The next time I saw Max, I pulled out our daily survival guide and I invited him to develop it into a script with me.
We did test shots of all the scenes so he could follow the process from the page to the screen. We shot it on an old iPhone held in a plastic toy tripod that Max got from a buddy on his birthday. We focused on art and technology, and "home learning" started happening. We kept to our routines and the new rituals of our time, but I was still horribly depressed. Every night at 7pm, when Max was with me, we would cheer for our healthcare and frontline workers; when I was alone, I would just idly clap and sometimes cry.
And I wasn't alone in my sadness. After experiencing the cliffhanger at the end of the Home Before Dark TV series, Max began sobbing. I watched him release a month of fears and anxieties from being isolated and apart from family and friends. I told him how proud I was that he was able to talk through his tears and share his feelings with me. To feel his trust and comfort with me holding the space is something I'll never forget.
This is the space that artists fight so hard to get to. The vulnerable space. The creative space. Now we were in it, and this was our time to work. But it was taking so long that I thought a vaccine would come before we finished and the project would become irrelevant.
Throughout this time, I was also directing an online show with musicians, actors, dancers, and writers to celebrate a new book written by Al Etmanski called The Power of Disability. We had 15 artists and technicians in multiple cities. As I was drafting the programming, I saw that there could be space for Max. So I offered him the gig. He accepted, and we had what every artist needs to succeed: a deadline.
We re-wrote and re-shot everything, sometimes in very long sessions where it took borderline tears for me to remember that my collaborator was only eight years old. The production values were raw, but we had something important to say. We committed ourselves to kindness and creativity, and made the goal of sharing this with others as a gift. It became our sole focus and we challenged each other to keep making discoveries. It was exhausting, and we were both very relieved when our final scene was in the can. And most importantly, we were finally out of our funk.
On the day of the Power of Disability concert, Max and his mother set up a monitor in his bedroom so they could watch the show that I was hosting out of my new makeshift living room TV studio.
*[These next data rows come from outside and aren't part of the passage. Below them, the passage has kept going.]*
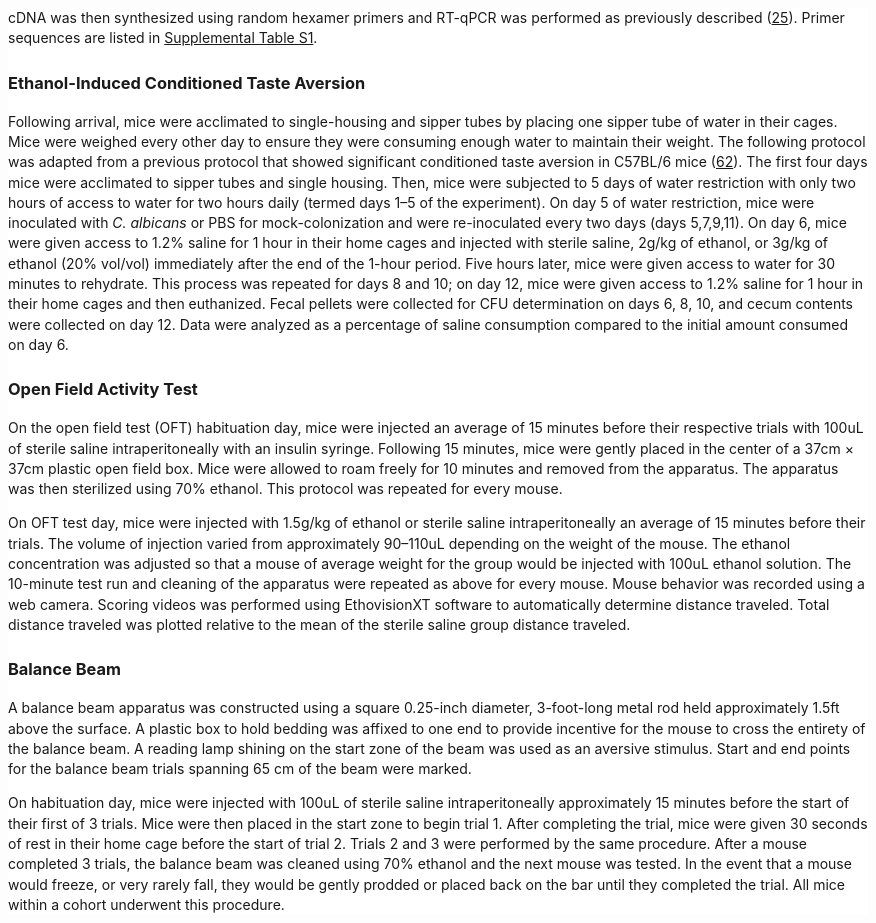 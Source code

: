cDNA was then synthesized using random hexamer primers and RT-qPCR was performed as previously described ([25](#R25)). Primer sequences are listed in [Supplemental Table S1](#SD1).

### Ethanol-Induced Conditioned Taste Aversion

Following arrival, mice were acclimated to single-housing and sipper tubes by placing one sipper tube of water in their cages. Mice were weighed every other day to ensure they were consuming enough water to maintain their weight. The following protocol was adapted from a previous protocol that showed significant conditioned taste aversion in C57BL/6 mice ([62](#R62)). The first four days mice were acclimated to sipper tubes and single housing. Then, mice were subjected to 5 days of water restriction with only two hours of access to water for two hours daily (termed days 1–5 of the experiment). On day 5 of water restriction, mice were inoculated with _C. albicans_ or PBS for mock-colonization and were re-inoculated every two days (days 5,7,9,11). On day 6, mice were given access to 1.2% saline for 1 hour in their home cages and injected with sterile saline, 2g/kg of ethanol, or 3g/kg of ethanol (20% vol/vol) immediately after the end of the 1-hour period. Five hours later, mice were given access to water for 30 minutes to rehydrate. This process was repeated for days 8 and 10; on day 12, mice were given access to 1.2% saline for 1 hour in their home cages and then euthanized. Fecal pellets were collected for CFU determination on days 6, 8, 10, and cecum contents were collected on day 12. Data were analyzed as a percentage of saline consumption compared to the initial amount consumed on day 6.

### Open Field Activity Test

On the open field test (OFT) habituation day, mice were injected an average of 15 minutes before their respective trials with 100uL of sterile saline intraperitoneally with an insulin syringe. Following 15 minutes, mice were gently placed in the center of a 37cm × 37cm plastic open field box. Mice were allowed to roam freely for 10 minutes and removed from the apparatus. The apparatus was then sterilized using 70% ethanol. This protocol was repeated for every mouse.

On OFT test day, mice were injected with 1.5g/kg of ethanol or sterile saline intraperitoneally an average of 15 minutes before their trials. The volume of injection varied from approximately 90–110uL depending on the weight of the mouse. The ethanol concentration was adjusted so that a mouse of average weight for the group would be injected with 100uL ethanol solution. The 10-minute test run and cleaning of the apparatus were repeated as above for every mouse. Mouse behavior was recorded using a web camera. Scoring videos was performed using EthovisionXT software to automatically determine distance traveled. Total distance traveled was plotted relative to the mean of the sterile saline group distance traveled.

### Balance Beam

A balance beam apparatus was constructed using a square 0.25-inch diameter, 3-foot-long metal rod held approximately 1.5ft above the surface. A plastic box to hold bedding was affixed to one end to provide incentive for the mouse to cross the entirety of the balance beam. A reading lamp shining on the start zone of the beam was used as an aversive stimulus. Start and end points for the balance beam trials spanning 65 cm of the beam were marked.

On habituation day, mice were injected with 100uL of sterile saline intraperitoneally approximately 15 minutes before the start of their first of 3 trials. Mice were then placed in the start zone to begin trial 1. After completing the trial, mice were given 30 seconds of rest in their home cage before the start of trial 2. Trials 2 and 3 were performed by the same procedure. After a mouse completed 3 trials, the balance beam was cleaned using 70% ethanol and the next mouse was tested. In the event that a mouse would freeze, or very rarely fall, they would be gently prodded or placed back on the bar until they completed the trial. All mice within a cohort underwent this procedure.
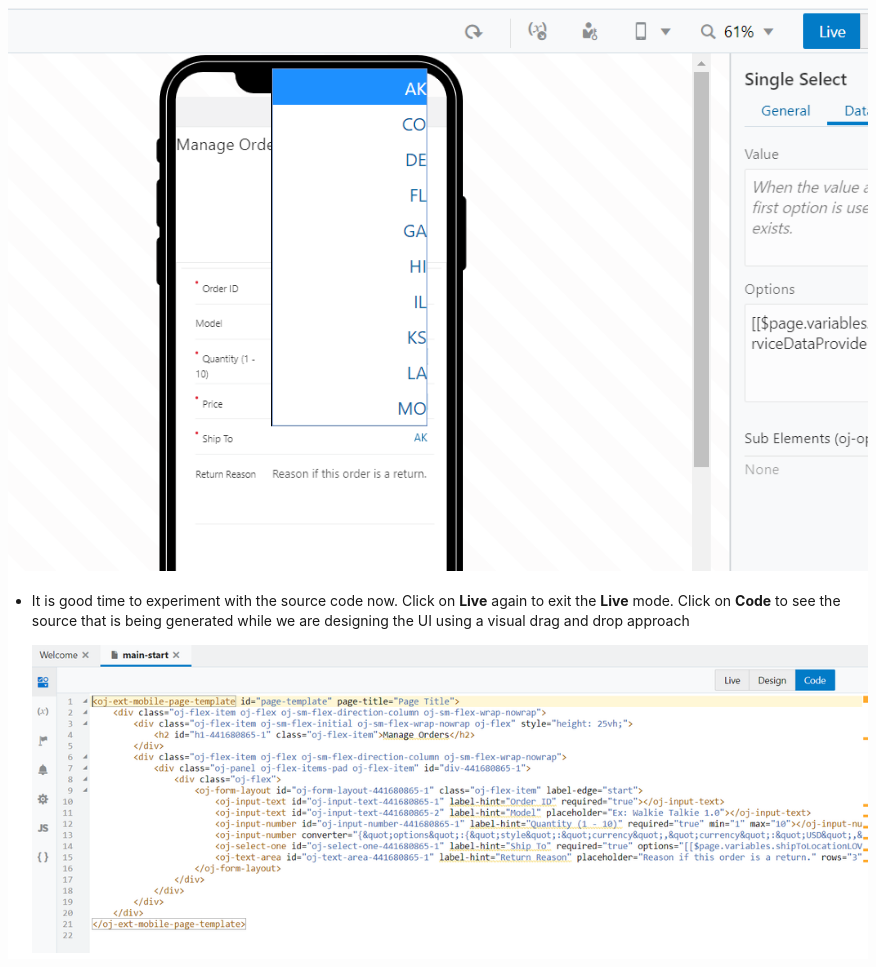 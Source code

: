   ![](images/vbcs/800/image054.png)

- It is good time to experiment with the source code now. Click on **Live** again to exit the **Live** mode. Click on **Code** to see the source that is being generated while we are designing the UI using a visual drag and drop approach

  ![](images/vbcs/800/image055.png)
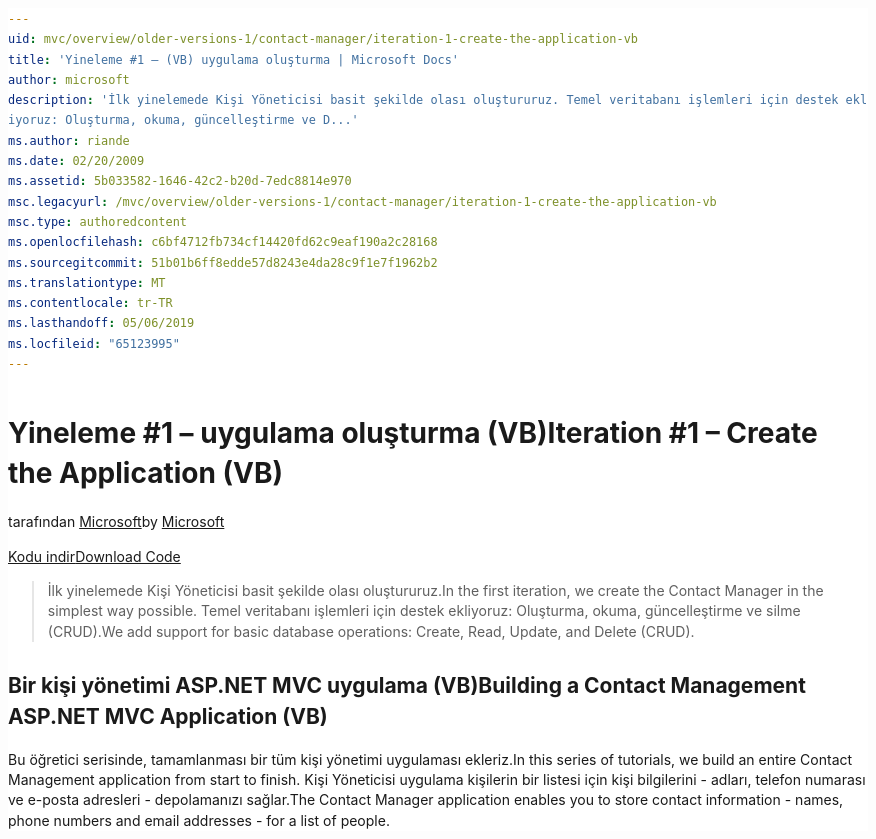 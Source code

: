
 ```yaml
---
uid: mvc/overview/older-versions-1/contact-manager/iteration-1-create-the-application-vb
title: 'Yineleme #1 – (VB) uygulama oluşturma | Microsoft Docs'
author: microsoft
description: 'İlk yinelemede Kişi Yöneticisi basit şekilde olası oluştururuz. Temel veritabanı işlemleri için destek ekliyoruz: Oluşturma, okuma, güncelleştirme ve D...'
ms.author: riande
ms.date: 02/20/2009
ms.assetid: 5b033582-1646-42c2-b20d-7edc8814e970
msc.legacyurl: /mvc/overview/older-versions-1/contact-manager/iteration-1-create-the-application-vb
msc.type: authoredcontent
ms.openlocfilehash: c6bf4712fb734cf14420fd62c9eaf190a2c28168
ms.sourcegitcommit: 51b01b6ff8edde57d8243e4da28c9f1e7f1962b2
ms.translationtype: MT
ms.contentlocale: tr-TR
ms.lasthandoff: 05/06/2019
ms.locfileid: "65123995"
---
```

# <a name="iteration-1--create-the-application-vb"></a><span data-ttu-id="fc0d5-104">Yineleme #1 – uygulama oluşturma (VB)</span><span class="sxs-lookup"><span data-stu-id="fc0d5-104">Iteration #1 – Create the Application (VB)</span></span>

<span data-ttu-id="fc0d5-105">tarafından [Microsoft](https://github.com/microsoft)</span><span class="sxs-lookup"><span data-stu-id="fc0d5-105">by [Microsoft](https://github.com/microsoft)</span></span>

[<span data-ttu-id="fc0d5-106">Kodu indir</span><span class="sxs-lookup"><span data-stu-id="fc0d5-106">Download Code</span></span>](iteration-1-create-the-application-vb/_static/contactmanager_1_vb1.zip)

> <span data-ttu-id="fc0d5-107">İlk yinelemede Kişi Yöneticisi basit şekilde olası oluştururuz.</span><span class="sxs-lookup"><span data-stu-id="fc0d5-107">In the first iteration, we create the Contact Manager in the simplest way possible.</span></span> <span data-ttu-id="fc0d5-108">Temel veritabanı işlemleri için destek ekliyoruz: Oluşturma, okuma, güncelleştirme ve silme (CRUD).</span><span class="sxs-lookup"><span data-stu-id="fc0d5-108">We add support for basic database operations: Create, Read, Update, and Delete (CRUD).</span></span>

## <a name="building-a-contact-management-aspnet-mvc-application-vb"></a><span data-ttu-id="fc0d5-109">Bir kişi yönetimi ASP.NET MVC uygulama (VB)</span><span class="sxs-lookup"><span data-stu-id="fc0d5-109">Building a Contact Management ASP.NET MVC Application (VB)</span></span>

<span data-ttu-id="fc0d5-110">Bu öğretici serisinde, tamamlanması bir tüm kişi yönetimi uygulaması ekleriz.</span><span class="sxs-lookup"><span data-stu-id="fc0d5-110">In this series of tutorials, we build an entire Contact Management application from start to finish.</span></span> <span data-ttu-id="fc0d5-111">Kişi Yöneticisi uygulama kişilerin bir listesi için kişi bilgilerini - adları, telefon numarası ve e-posta adresleri - depolamanızı sağlar.</span><span class="sxs-lookup"><span data-stu-id="fc0d5-111">The Contact Manager application enables you to store contact information - names, phone numbers and email addresses - for a list of people.</span></span>
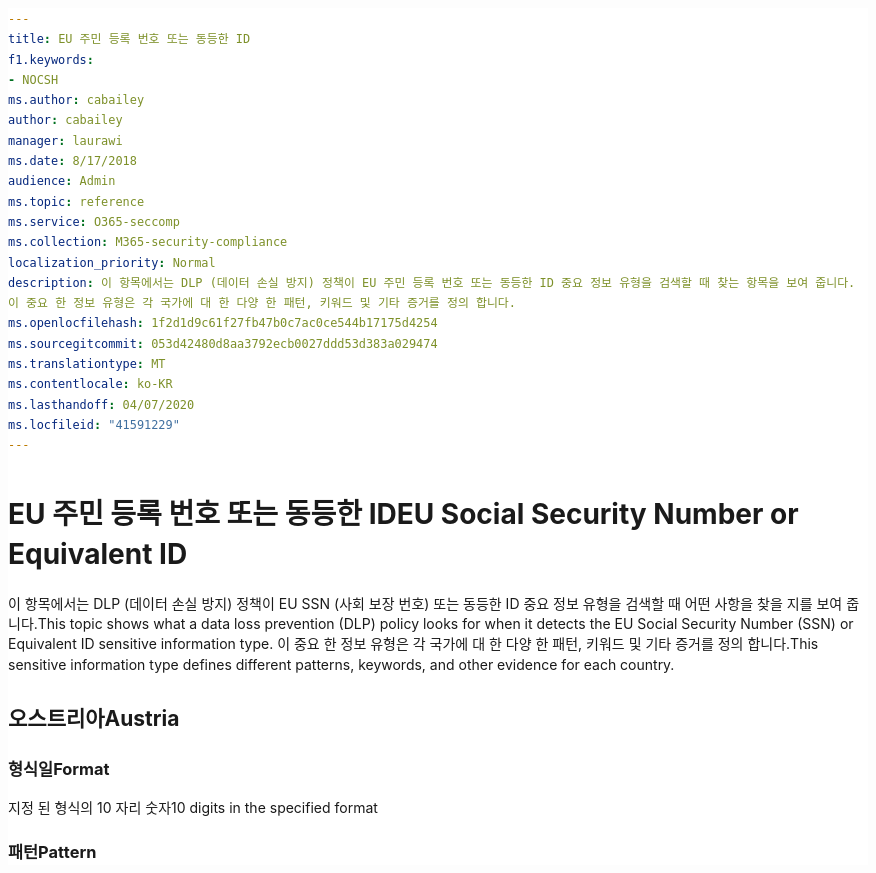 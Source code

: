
 ```yaml
---
title: EU 주민 등록 번호 또는 동등한 ID
f1.keywords:
- NOCSH
ms.author: cabailey
author: cabailey
manager: laurawi
ms.date: 8/17/2018
audience: Admin
ms.topic: reference
ms.service: O365-seccomp
ms.collection: M365-security-compliance
localization_priority: Normal
description: 이 항목에서는 DLP (데이터 손실 방지) 정책이 EU 주민 등록 번호 또는 동등한 ID 중요 정보 유형을 검색할 때 찾는 항목을 보여 줍니다. 이 중요 한 정보 유형은 각 국가에 대 한 다양 한 패턴, 키워드 및 기타 증거를 정의 합니다.
ms.openlocfilehash: 1f2d1d9c61f27fb47b0c7ac0ce544b17175d4254
ms.sourcegitcommit: 053d42480d8aa3792ecb0027ddd53d383a029474
ms.translationtype: MT
ms.contentlocale: ko-KR
ms.lasthandoff: 04/07/2020
ms.locfileid: "41591229"
---
```

# <a name="eu-social-security-number-or-equivalent-id"></a><span data-ttu-id="a5b66-104">EU 주민 등록 번호 또는 동등한 ID</span><span class="sxs-lookup"><span data-stu-id="a5b66-104">EU Social Security Number or Equivalent ID</span></span>

<span data-ttu-id="a5b66-105">이 항목에서는 DLP (데이터 손실 방지) 정책이 EU SSN (사회 보장 번호) 또는 동등한 ID 중요 정보 유형을 검색할 때 어떤 사항을 찾을 지를 보여 줍니다.</span><span class="sxs-lookup"><span data-stu-id="a5b66-105">This topic shows what a data loss prevention (DLP) policy looks for when it detects the EU Social Security Number (SSN) or Equivalent ID sensitive information type.</span></span> <span data-ttu-id="a5b66-106">이 중요 한 정보 유형은 각 국가에 대 한 다양 한 패턴, 키워드 및 기타 증거를 정의 합니다.</span><span class="sxs-lookup"><span data-stu-id="a5b66-106">This sensitive information type defines different patterns, keywords, and other evidence for each country.</span></span>
  
## <a name="austria"></a><span data-ttu-id="a5b66-107">오스트리아</span><span class="sxs-lookup"><span data-stu-id="a5b66-107">Austria</span></span>

### <a name="format"></a><span data-ttu-id="a5b66-108">형식일</span><span class="sxs-lookup"><span data-stu-id="a5b66-108">Format</span></span>

<span data-ttu-id="a5b66-109">지정 된 형식의 10 자리 숫자</span><span class="sxs-lookup"><span data-stu-id="a5b66-109">10 digits in the specified format</span></span>
  
### <a name="pattern"></a><span data-ttu-id="a5b66-110">패턴</span><span class="sxs-lookup"><span data-stu-id="a5b66-110">Pattern</span></span>
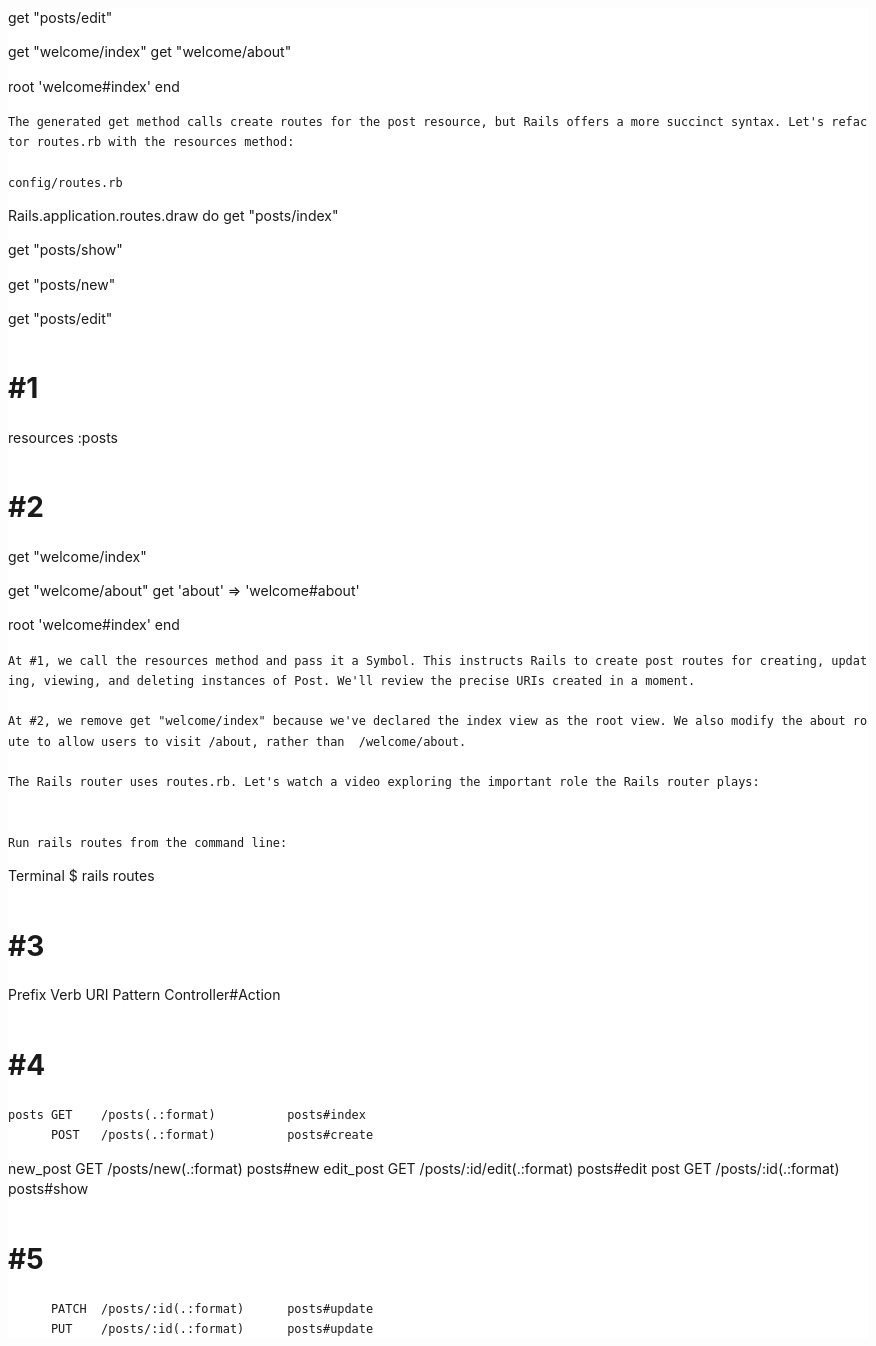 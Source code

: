   get "posts/edit"

  get "welcome/index"
  get "welcome/about"

  root 'welcome#index'
end
```
The generated get method calls create routes for the post resource, but Rails offers a more succinct syntax. Let's refactor routes.rb with the resources method:

config/routes.rb
```
 Rails.application.routes.draw do
   get "posts/index"
 
   get "posts/show"
 
   get "posts/new"
 
   get "posts/edit"

 # #1
   resources :posts

 # #2
   get "welcome/index"
 
   get "welcome/about"
   get 'about' => 'welcome#about'

   root 'welcome#index'
 end
 ```
At #1, we call the resources method and pass it a Symbol. This instructs Rails to create post routes for creating, updating, viewing, and deleting instances of Post. We'll review the precise URIs created in a moment.

At #2, we remove get "welcome/index" because we've declared the index view as the root view. We also modify the about route to allow users to visit /about, rather than  /welcome/about.

The Rails router uses routes.rb. Let's watch a video exploring the important role the Rails router plays:


Run rails routes from the command line:
```
Terminal
$ rails routes
 # #3
   Prefix Verb   URI Pattern               Controller#Action
 # #4
    posts GET    /posts(.:format)          posts#index
          POST   /posts(.:format)          posts#create
 new_post GET    /posts/new(.:format)      posts#new
edit_post GET    /posts/:id/edit(.:format) posts#edit
     post GET    /posts/:id(.:format)      posts#show
 # #5
          PATCH  /posts/:id(.:format)      posts#update
          PUT    /posts/:id(.:format)      posts#update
Everything went smoothly and Max was beaming when he introduced our film to a live Zoom audience. They loved it. Max and I had shared a golden moment, and we celebrated that night with a family dinner of burgers, fries, and milkshakes — delivered, of course.
The next day, I posted the video to my Facebook page to share with our family and friends. By the end of the day I had over 500 views, and the post had been shared widely; in just a couple of days, the numbers went from hundreds to thousands.
We were overjoyed with the feedback and the knowledge that we were really moving people in a meaningful way. It was an incredible ride to go on with my son — a creative journey that resulted in warming the hearts of many. Before this, I could not have imagined that my greatest reward was yet to come.
At bedtime, we talked about the role of the artist to create stories that evoke an emotional response. A catharsis. A release. Knowing that stories help define us, help us make sense of the world around us, help us move through difficult times — times like we're in right now. As Max was falling asleep, he uttered soft and beautifully articulated words: "Oh, Daddy, my heart feels so warm right now. So good. It feels like I was meant to do this." That's because you are, Max. We all are.